Work instructions:
If a line in the data contains "representing", copy it out.

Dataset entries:
****************

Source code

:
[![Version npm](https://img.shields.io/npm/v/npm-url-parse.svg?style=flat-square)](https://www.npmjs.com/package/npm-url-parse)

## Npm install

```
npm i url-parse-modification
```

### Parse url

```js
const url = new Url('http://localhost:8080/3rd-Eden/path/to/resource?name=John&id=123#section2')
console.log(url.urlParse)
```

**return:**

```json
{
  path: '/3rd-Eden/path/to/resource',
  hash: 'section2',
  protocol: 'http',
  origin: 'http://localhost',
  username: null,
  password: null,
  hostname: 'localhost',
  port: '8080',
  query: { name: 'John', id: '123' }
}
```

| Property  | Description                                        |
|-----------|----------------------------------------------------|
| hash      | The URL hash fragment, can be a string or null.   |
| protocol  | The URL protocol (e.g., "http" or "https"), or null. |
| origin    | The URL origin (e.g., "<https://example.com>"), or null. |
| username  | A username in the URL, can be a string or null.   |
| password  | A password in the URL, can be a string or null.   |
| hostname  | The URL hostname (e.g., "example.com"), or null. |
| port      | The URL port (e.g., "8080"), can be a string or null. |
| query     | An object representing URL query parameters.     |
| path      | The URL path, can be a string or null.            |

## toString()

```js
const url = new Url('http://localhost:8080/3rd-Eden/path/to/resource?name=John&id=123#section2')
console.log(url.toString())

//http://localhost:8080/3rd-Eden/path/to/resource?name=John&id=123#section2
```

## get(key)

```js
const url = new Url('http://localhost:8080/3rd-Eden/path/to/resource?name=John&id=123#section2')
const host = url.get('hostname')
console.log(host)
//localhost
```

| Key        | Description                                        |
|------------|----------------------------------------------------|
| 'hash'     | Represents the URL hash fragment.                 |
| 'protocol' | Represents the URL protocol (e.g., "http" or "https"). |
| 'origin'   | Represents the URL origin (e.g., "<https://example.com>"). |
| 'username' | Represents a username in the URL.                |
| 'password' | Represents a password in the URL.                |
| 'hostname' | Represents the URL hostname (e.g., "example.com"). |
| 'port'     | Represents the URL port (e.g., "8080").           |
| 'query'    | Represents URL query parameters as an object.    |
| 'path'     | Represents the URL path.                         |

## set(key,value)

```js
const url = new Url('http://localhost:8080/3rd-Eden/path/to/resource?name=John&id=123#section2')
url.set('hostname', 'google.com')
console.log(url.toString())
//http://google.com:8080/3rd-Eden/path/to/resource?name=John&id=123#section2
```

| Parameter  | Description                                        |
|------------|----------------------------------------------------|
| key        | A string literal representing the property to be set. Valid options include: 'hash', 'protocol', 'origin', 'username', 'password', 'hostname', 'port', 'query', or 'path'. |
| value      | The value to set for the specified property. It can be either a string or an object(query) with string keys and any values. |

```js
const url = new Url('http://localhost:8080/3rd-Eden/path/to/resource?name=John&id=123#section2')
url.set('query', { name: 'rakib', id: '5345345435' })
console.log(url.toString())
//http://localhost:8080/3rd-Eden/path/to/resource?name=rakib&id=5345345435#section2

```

****************

Written response:
| query     | An object representing URL query parameters.     |
| key        | A string literal representing the property to be set. Valid options include: 'hash', 'protocol', 'origin', 'username', 'password', 'hostname', 'port', 'query', or 'path'. |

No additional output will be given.